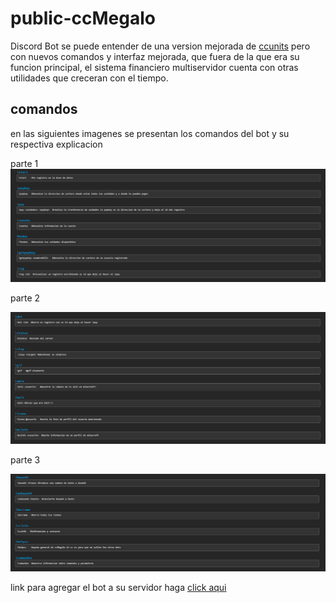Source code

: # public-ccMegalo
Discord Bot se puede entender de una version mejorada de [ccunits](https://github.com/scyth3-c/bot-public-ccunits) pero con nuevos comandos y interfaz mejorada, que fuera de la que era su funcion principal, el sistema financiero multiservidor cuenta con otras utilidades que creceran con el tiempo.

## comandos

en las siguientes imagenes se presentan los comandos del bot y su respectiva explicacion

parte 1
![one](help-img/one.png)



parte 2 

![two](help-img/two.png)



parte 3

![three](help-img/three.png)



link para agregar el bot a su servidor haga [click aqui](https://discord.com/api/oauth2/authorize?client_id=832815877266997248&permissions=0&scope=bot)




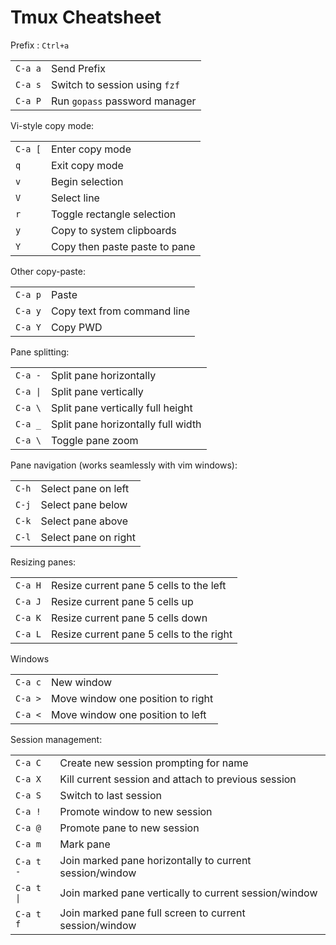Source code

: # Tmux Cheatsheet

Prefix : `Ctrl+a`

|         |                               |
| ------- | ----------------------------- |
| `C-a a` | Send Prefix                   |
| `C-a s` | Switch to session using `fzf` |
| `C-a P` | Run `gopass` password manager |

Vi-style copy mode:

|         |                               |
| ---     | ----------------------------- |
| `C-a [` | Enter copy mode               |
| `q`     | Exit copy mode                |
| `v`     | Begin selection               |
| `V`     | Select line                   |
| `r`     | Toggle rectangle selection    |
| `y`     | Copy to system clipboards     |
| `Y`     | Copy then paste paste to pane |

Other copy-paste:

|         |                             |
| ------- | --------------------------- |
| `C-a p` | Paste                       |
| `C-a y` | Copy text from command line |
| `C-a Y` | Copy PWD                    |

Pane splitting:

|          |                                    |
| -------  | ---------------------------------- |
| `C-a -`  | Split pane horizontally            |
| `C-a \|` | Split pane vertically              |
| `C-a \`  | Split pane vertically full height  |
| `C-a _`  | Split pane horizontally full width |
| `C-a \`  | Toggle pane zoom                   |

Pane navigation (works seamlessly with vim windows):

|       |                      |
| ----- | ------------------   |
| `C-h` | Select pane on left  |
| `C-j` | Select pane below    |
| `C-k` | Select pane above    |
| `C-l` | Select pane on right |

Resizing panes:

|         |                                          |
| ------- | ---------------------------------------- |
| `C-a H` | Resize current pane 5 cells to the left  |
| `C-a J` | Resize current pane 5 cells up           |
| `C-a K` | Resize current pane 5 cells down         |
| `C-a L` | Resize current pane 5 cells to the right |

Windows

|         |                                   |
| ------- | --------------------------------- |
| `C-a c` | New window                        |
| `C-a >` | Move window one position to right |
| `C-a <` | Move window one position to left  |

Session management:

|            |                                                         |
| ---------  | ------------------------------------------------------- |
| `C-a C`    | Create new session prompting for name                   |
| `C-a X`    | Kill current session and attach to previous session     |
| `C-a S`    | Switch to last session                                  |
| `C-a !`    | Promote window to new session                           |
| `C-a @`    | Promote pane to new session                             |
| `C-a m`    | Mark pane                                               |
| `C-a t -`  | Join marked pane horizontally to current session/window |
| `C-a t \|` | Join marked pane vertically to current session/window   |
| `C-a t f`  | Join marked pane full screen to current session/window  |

☆ ☆ ☆ ☆ ☆ ☆ ☆

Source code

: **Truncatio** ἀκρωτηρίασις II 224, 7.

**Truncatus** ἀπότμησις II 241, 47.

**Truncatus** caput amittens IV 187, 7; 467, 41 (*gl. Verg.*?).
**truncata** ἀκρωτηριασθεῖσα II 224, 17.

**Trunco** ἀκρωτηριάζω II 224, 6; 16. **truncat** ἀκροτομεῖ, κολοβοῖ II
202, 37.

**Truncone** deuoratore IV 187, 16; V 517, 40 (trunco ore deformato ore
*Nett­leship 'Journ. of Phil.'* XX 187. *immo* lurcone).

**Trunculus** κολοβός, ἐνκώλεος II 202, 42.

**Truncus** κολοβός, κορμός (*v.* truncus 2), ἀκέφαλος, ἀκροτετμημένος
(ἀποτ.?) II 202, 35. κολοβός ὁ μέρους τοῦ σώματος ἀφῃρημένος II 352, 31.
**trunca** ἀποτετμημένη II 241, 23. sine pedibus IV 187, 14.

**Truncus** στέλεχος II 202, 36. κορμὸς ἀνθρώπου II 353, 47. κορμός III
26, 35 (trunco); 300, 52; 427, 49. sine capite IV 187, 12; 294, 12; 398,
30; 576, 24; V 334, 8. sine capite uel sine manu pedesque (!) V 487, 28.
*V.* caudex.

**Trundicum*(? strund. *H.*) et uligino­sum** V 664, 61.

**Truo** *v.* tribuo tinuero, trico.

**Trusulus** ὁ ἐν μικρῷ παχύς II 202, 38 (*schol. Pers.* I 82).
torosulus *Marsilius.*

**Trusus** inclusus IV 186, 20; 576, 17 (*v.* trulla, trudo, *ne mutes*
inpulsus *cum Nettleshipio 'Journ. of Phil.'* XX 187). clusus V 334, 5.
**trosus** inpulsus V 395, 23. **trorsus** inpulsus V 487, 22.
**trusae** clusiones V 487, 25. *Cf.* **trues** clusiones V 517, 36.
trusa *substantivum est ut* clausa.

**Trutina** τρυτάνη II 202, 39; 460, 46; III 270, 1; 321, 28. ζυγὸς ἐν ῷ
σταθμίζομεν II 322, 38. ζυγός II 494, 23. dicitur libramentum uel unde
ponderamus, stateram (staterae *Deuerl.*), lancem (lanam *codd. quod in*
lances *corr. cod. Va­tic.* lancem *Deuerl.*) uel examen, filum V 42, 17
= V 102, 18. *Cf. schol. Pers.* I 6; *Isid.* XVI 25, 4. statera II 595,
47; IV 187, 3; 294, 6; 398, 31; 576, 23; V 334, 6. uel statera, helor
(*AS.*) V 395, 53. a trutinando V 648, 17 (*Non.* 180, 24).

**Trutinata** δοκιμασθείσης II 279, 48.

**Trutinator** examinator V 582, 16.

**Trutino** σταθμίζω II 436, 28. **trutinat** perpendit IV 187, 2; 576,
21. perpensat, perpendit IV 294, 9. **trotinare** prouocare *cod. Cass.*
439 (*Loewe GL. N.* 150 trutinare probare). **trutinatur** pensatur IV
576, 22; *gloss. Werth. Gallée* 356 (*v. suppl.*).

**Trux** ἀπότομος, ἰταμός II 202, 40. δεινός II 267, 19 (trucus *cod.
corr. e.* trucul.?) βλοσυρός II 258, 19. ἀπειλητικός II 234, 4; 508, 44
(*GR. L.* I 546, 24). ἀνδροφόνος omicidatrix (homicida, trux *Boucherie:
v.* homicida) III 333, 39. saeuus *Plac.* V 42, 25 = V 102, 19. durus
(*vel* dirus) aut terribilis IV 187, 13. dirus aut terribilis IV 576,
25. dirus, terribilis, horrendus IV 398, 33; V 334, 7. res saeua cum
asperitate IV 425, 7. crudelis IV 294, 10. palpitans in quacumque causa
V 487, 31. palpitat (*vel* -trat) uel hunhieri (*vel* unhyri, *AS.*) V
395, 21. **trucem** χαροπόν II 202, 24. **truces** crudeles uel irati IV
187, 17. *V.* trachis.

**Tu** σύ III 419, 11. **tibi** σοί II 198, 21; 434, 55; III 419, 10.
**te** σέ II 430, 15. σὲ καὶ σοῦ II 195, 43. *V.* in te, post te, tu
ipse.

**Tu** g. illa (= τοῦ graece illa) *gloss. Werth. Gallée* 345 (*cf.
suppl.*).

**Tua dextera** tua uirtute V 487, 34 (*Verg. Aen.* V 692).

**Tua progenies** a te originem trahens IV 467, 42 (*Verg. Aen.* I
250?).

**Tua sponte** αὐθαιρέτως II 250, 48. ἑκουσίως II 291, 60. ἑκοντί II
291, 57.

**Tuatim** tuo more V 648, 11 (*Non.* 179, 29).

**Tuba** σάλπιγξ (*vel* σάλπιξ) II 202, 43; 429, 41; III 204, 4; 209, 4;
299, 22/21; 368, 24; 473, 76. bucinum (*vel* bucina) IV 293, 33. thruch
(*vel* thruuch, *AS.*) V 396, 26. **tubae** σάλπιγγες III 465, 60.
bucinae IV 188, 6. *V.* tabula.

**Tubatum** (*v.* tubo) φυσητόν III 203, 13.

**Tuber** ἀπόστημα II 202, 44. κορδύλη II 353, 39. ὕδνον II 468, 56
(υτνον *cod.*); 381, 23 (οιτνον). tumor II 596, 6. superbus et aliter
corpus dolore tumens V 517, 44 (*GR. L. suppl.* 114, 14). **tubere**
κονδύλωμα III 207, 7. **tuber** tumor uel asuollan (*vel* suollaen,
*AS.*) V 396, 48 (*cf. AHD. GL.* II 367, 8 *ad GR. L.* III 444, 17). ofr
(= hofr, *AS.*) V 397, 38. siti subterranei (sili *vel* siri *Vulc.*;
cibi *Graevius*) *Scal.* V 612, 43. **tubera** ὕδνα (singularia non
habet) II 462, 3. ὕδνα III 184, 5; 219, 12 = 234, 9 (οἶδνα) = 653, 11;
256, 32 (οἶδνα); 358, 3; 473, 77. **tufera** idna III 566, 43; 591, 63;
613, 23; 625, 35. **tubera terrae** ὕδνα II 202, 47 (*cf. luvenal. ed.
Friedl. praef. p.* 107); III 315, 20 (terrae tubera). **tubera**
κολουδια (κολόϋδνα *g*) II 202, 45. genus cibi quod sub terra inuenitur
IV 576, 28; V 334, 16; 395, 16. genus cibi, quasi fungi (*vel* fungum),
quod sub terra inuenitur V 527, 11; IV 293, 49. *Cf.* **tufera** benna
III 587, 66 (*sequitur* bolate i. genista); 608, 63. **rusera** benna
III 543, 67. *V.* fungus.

☆ ☆ ☆ ☆ ☆ ☆ ☆

Copy each line in the listing where "right" appears.

- [REPLY TO THE EXERCISE]
| `C-l` | Select pane on right |
| `C-a L` | Resize current pane 5 cells to the right |
| `C-a >` | Move window one position to right |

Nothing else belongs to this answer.